De las infinitas cuestiones a las que abre «Anatomía de una caída» quisiera compartir dos, quizás muy laterales, por eso los spoilers son casi nulos y la chance de leer algo parecido sobre la peli, relativamente baja.
La primera es lo bien que capta la aflicción, particular y agudísima, que produce la imposibilidad de escribir. Me refiero a la imposibilidad de escribir cuando está unida al deseo de escribir, a la concepción de la escritura como algo serio, trabajoso, eventual vehículo de éxito y de prestigio social. La imposibilidad de “sentarse”, de sostener un proyecto de escritura más allá de las ideas que se garabatean en una libreta. Ver morir esas ideas o que las terminen desarrollando otros, que con toda lógica podrán decirnos –como en la película– que nuestra idea era nimia frente al libro de 300 páginas que escribieron ellos tomándola, aunque eso no nos produzca ningún alivio. Y peor si agregan que de todas formas nosotros no íbamos a escribirlo.

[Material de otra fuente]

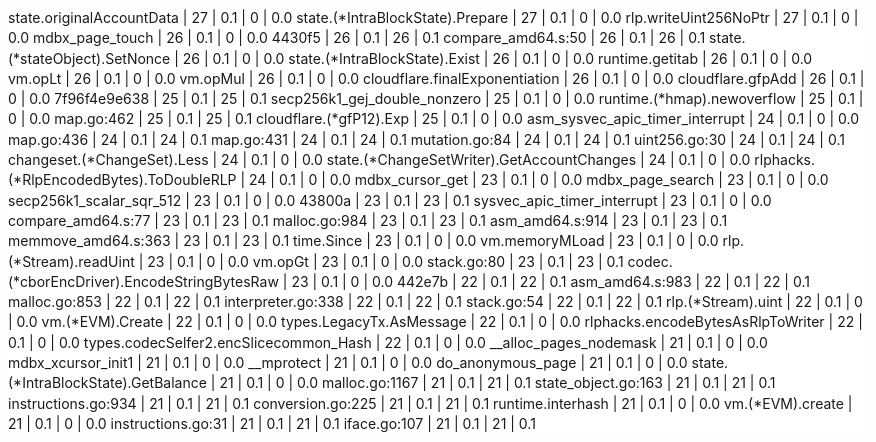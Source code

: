 state.originalAccountData                        |     27 |   0.1 |   0 |   0.0
state.(*IntraBlockState).Prepare                 |     27 |   0.1 |   0 |   0.0
rlp.writeUint256NoPtr                            |     27 |   0.1 |   0 |   0.0
mdbx_page_touch                                  |     26 |   0.1 |   0 |   0.0
4430f5                                           |     26 |   0.1 |  26 |   0.1
compare_amd64.s:50                               |     26 |   0.1 |  26 |   0.1
state.(*stateObject).SetNonce                    |     26 |   0.1 |   0 |   0.0
state.(*IntraBlockState).Exist                   |     26 |   0.1 |   0 |   0.0
runtime.getitab                                  |     26 |   0.1 |   0 |   0.0
vm.opLt                                          |     26 |   0.1 |   0 |   0.0
vm.opMul                                         |     26 |   0.1 |   0 |   0.0
cloudflare.finalExponentiation                   |     26 |   0.1 |   0 |   0.0
cloudflare.gfpAdd                                |     26 |   0.1 |   0 |   0.0
7f96f4e9e638                                     |     25 |   0.1 |  25 |   0.1
secp256k1_gej_double_nonzero                     |     25 |   0.1 |   0 |   0.0
runtime.(*hmap).newoverflow                      |     25 |   0.1 |   0 |   0.0
map.go:462                                       |     25 |   0.1 |  25 |   0.1
cloudflare.(*gfP12).Exp                          |     25 |   0.1 |   0 |   0.0
asm_sysvec_apic_timer_interrupt                  |     24 |   0.1 |   0 |   0.0
map.go:436                                       |     24 |   0.1 |  24 |   0.1
map.go:431                                       |     24 |   0.1 |  24 |   0.1
mutation.go:84                                   |     24 |   0.1 |  24 |   0.1
uint256.go:30                                    |     24 |   0.1 |  24 |   0.1
changeset.(*ChangeSet).Less                      |     24 |   0.1 |   0 |   0.0
state.(*ChangeSetWriter).GetAccountChanges       |     24 |   0.1 |   0 |   0.0
rlphacks.(*RlpEncodedBytes).ToDoubleRLP          |     24 |   0.1 |   0 |   0.0
mdbx_cursor_get                                  |     23 |   0.1 |   0 |   0.0
mdbx_page_search                                 |     23 |   0.1 |   0 |   0.0
secp256k1_scalar_sqr_512                         |     23 |   0.1 |   0 |   0.0
43800a                                           |     23 |   0.1 |  23 |   0.1
sysvec_apic_timer_interrupt                      |     23 |   0.1 |   0 |   0.0
compare_amd64.s:77                               |     23 |   0.1 |  23 |   0.1
malloc.go:984                                    |     23 |   0.1 |  23 |   0.1
asm_amd64.s:914                                  |     23 |   0.1 |  23 |   0.1
memmove_amd64.s:363                              |     23 |   0.1 |  23 |   0.1
time.Since                                       |     23 |   0.1 |   0 |   0.0
vm.memoryMLoad                                   |     23 |   0.1 |   0 |   0.0
rlp.(*Stream).readUint                           |     23 |   0.1 |   0 |   0.0
vm.opGt                                          |     23 |   0.1 |   0 |   0.0
stack.go:80                                      |     23 |   0.1 |  23 |   0.1
codec.(*cborEncDriver).EncodeStringBytesRaw      |     23 |   0.1 |   0 |   0.0
442e7b                                           |     22 |   0.1 |  22 |   0.1
asm_amd64.s:983                                  |     22 |   0.1 |  22 |   0.1
malloc.go:853                                    |     22 |   0.1 |  22 |   0.1
interpreter.go:338                               |     22 |   0.1 |  22 |   0.1
stack.go:54                                      |     22 |   0.1 |  22 |   0.1
rlp.(*Stream).uint                               |     22 |   0.1 |   0 |   0.0
vm.(*EVM).Create                                 |     22 |   0.1 |   0 |   0.0
types.LegacyTx.AsMessage                         |     22 |   0.1 |   0 |   0.0
rlphacks.encodeBytesAsRlpToWriter                |     22 |   0.1 |   0 |   0.0
types.codecSelfer2.encSlicecommon_Hash           |     22 |   0.1 |   0 |   0.0
__alloc_pages_nodemask                           |     21 |   0.1 |   0 |   0.0
mdbx_xcursor_init1                               |     21 |   0.1 |   0 |   0.0
__mprotect                                       |     21 |   0.1 |   0 |   0.0
do_anonymous_page                                |     21 |   0.1 |   0 |   0.0
state.(*IntraBlockState).GetBalance              |     21 |   0.1 |   0 |   0.0
malloc.go:1167                                   |     21 |   0.1 |  21 |   0.1
state_object.go:163                              |     21 |   0.1 |  21 |   0.1
instructions.go:934                              |     21 |   0.1 |  21 |   0.1
conversion.go:225                                |     21 |   0.1 |  21 |   0.1
runtime.interhash                                |     21 |   0.1 |   0 |   0.0
vm.(*EVM).create                                 |     21 |   0.1 |   0 |   0.0
instructions.go:31                               |     21 |   0.1 |  21 |   0.1
iface.go:107                                     |     21 |   0.1 |  21 |   0.1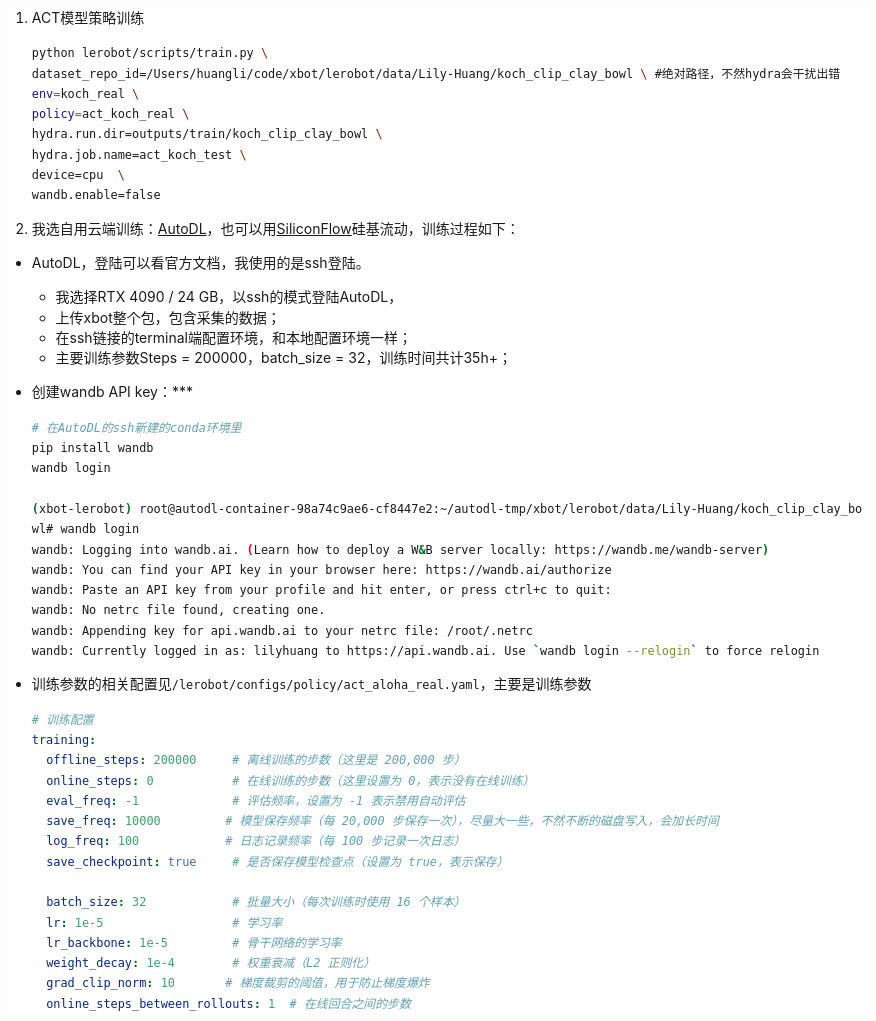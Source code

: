 1. ACT模型策略训练

   ```bash
   python lerobot/scripts/train.py \
   dataset_repo_id=/Users/huangli/code/xbot/lerobot/data/Lily-Huang/koch_clip_clay_bowl \ #绝对路径，不然hydra会干扰出错
   env=koch_real \
   policy=act_koch_real \
   hydra.run.dir=outputs/train/koch_clip_clay_bowl \
   hydra.job.name=act_koch_test \
   device=cpu  \
   wandb.enable=false 
   ```

2. 我选自用云端训练：[AutoDL](https://autodl.com/home)，也可以用[SiliconFlow](https://siliconflow.cn/zh-cn/)硅基流动，训练过程如下：

- AutoDL，登陆可以看官方文档，我使用的是ssh登陆。
  - 我选择RTX 4090 / 24 GB，以ssh的模式登陆AutoDL，
  - 上传xbot整个包，包含采集的数据；
  - 在ssh链接的terminal端配置环境，和本地配置环境一样；
  - 主要训练参数Steps = 200000，batch_size = 32，训练时间共计35h+；

- 创建wandb API key：***

  ```bash
  # 在AutoDL的ssh新建的conda环境里
  pip install wandb
  wandb login
  
  (xbot-lerobot) root@autodl-container-98a74c9ae6-cf8447e2:~/autodl-tmp/xbot/lerobot/data/Lily-Huang/koch_clip_clay_bowl# wandb login
  wandb: Logging into wandb.ai. (Learn how to deploy a W&B server locally: https://wandb.me/wandb-server)
  wandb: You can find your API key in your browser here: https://wandb.ai/authorize
  wandb: Paste an API key from your profile and hit enter, or press ctrl+c to quit:
  wandb: No netrc file found, creating one.
  wandb: Appending key for api.wandb.ai to your netrc file: /root/.netrc
  wandb: Currently logged in as: lilyhuang to https://api.wandb.ai. Use `wandb login --relogin` to force relogin
  ```

- 训练参数的相关配置见`/lerobot/configs/policy/act_aloha_real.yaml`，主要是训练参数

  ```yaml
  # 训练配置
  training:
    offline_steps: 200000     # 离线训练的步数（这里是 200,000 步）
    online_steps: 0           # 在线训练的步数（这里设置为 0，表示没有在线训练）
    eval_freq: -1             # 评估频率，设置为 -1 表示禁用自动评估
    save_freq: 10000         # 模型保存频率（每 20,000 步保存一次），尽量大一些，不然不断的磁盘写入，会加长时间
    log_freq: 100            # 日志记录频率（每 100 步记录一次日志）
    save_checkpoint: true     # 是否保存模型检查点（设置为 true，表示保存）
  
    batch_size: 32            # 批量大小（每次训练时使用 16 个样本）
    lr: 1e-5                  # 学习率
    lr_backbone: 1e-5         # 骨干网络的学习率
    weight_decay: 1e-4        # 权重衰减（L2 正则化）
    grad_clip_norm: 10       # 梯度裁剪的阈值，用于防止梯度爆炸
    online_steps_between_rollouts: 1  # 在线回合之间的步数
  ```
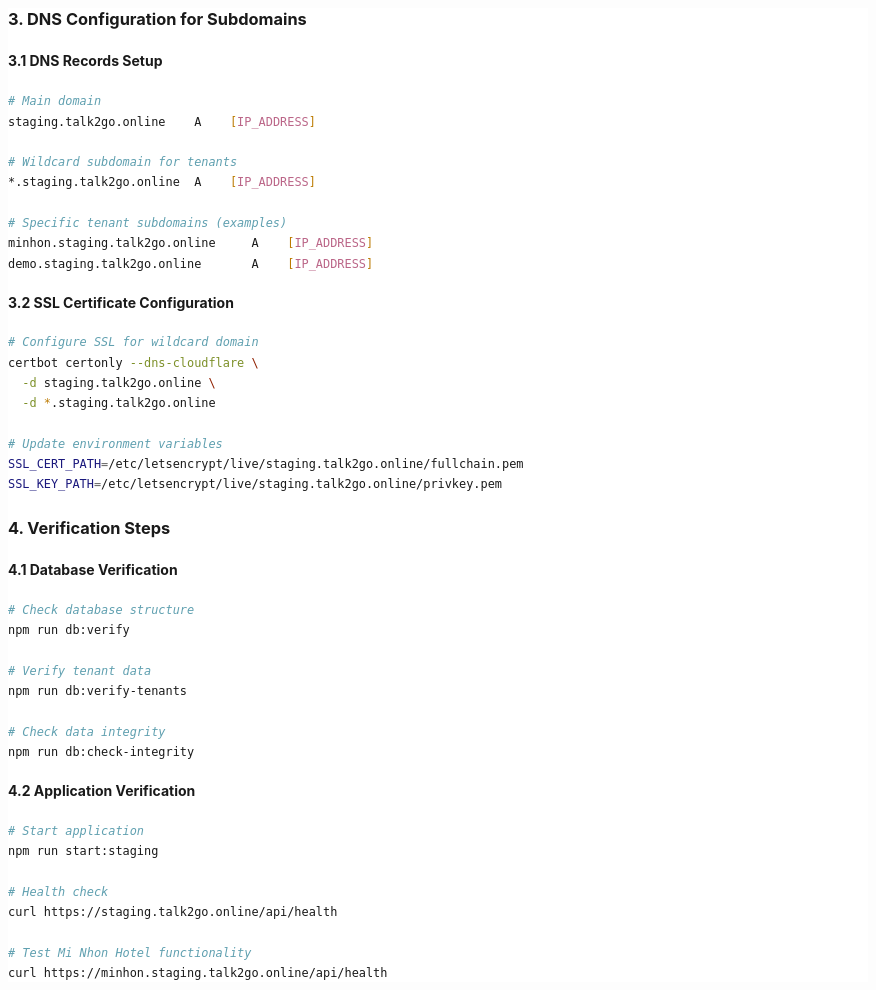 ### 3. DNS Configuration for Subdomains

#### 3.1 DNS Records Setup
```bash
# Main domain
staging.talk2go.online    A    [IP_ADDRESS]

# Wildcard subdomain for tenants
*.staging.talk2go.online  A    [IP_ADDRESS]

# Specific tenant subdomains (examples)
minhon.staging.talk2go.online     A    [IP_ADDRESS]
demo.staging.talk2go.online       A    [IP_ADDRESS]
```

#### 3.2 SSL Certificate Configuration
```bash
# Configure SSL for wildcard domain
certbot certonly --dns-cloudflare \
  -d staging.talk2go.online \
  -d *.staging.talk2go.online

# Update environment variables
SSL_CERT_PATH=/etc/letsencrypt/live/staging.talk2go.online/fullchain.pem
SSL_KEY_PATH=/etc/letsencrypt/live/staging.talk2go.online/privkey.pem
```

### 4. Verification Steps

#### 4.1 Database Verification
```bash
# Check database structure
npm run db:verify

# Verify tenant data
npm run db:verify-tenants

# Check data integrity
npm run db:check-integrity
```

#### 4.2 Application Verification
```bash
# Start application
npm run start:staging

# Health check
curl https://staging.talk2go.online/api/health

# Test Mi Nhon Hotel functionality
curl https://minhon.staging.talk2go.online/api/health
```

No conozco padecimiento similar al de querer escribir y no poder ponerse. Quizás exista alguien que desea inmensamente tirarse en paracaídas y no se anima, pero no creo que esa frustración arruine su vida. O que lo enferme. O que lo lleve al suicidio. El proceso de escritura obturado por el miedo empieza a rodear el acto de mucha neurosis, hace que, por ejemplo, tomemos compromisos de más (ofrecernos a cualquier tarea en el consorcio, escuchar a todas las amigas en crisis, ordenar cosas que otros dejan desordenadas). Esa energía mal canalizada se transforma en reproche hacia el otro (no escribo porque no tengo tiempo libre, tendría que aislarme en el campo, tendría que dejar el trabajo). Es lo que en “Anatomía…” hace Samuel con Sandra, cuando después de haber decidido escolarizar a su hijo en casa reniega de su falta de tiempo.
En contrapunto la película capta –con precisión irritante– la figura de quien escribe sin problemas, como Sandra, mientras cría hijos, hace compras y sale con amigos. Sin necesitar un lugar especial, sin que le moleste ni siquiera la música fuerte. Se sienta y, sin más, ESCRIBE.
Así era mi papá. Y así fueron muchas de mis parejas, revestidas de brillo, mientras yo me ahogaba en la angustia. Con envidiable salud mental Sandra le dice a su esposo, el escritor fallido: “en el tiempo que te lleva hacerme estos reproches podrías haber escrito un montón”. Hay gente que puede ser así de práctica.
El segundo tema es la línea sutil entre la obra de quien escribe y su vida real. Existen grados de autoficción, pero tal como explica Sandra todos tomamos partes de la realidad, de nuestra propia sensibilidad ante ciertos hechos, que después extremamos o desviamos por exigencias del argumento. En una escena quizás demasiado burda, se traen al juicio de Sandra los fragmentos de un libro en el que la narradora fantasea con matar a su marido. Al igual que con los audios de las discusiones, ella dice: «no éramos SÓLO eso. Una relación no puede reducirse a eso».
Vuelvo a mi papá porque lo quiero y lo extraño, y porque fue mi modelo más cercano de escritor. En dos de sus libros (de ficción, de autoficción, de alter-ego llamado Pablo Epstein, qué sutil, Pá!) se refería a los hijos recién nacidos de Pablo como “los monstruos cagantes y vomitantes” que no lo dejaban escribir. Sin dudas fue una impresión real en él cuando nacimos mi hermana y yo. Me llevó tiempo, y análisis, y práctica de escritura, llegar a decirme, como también dice «Anatomía de una caída», que esa definición no resumía nuestra relación –amorosa, infinita–. Que no éramos SÓLO eso.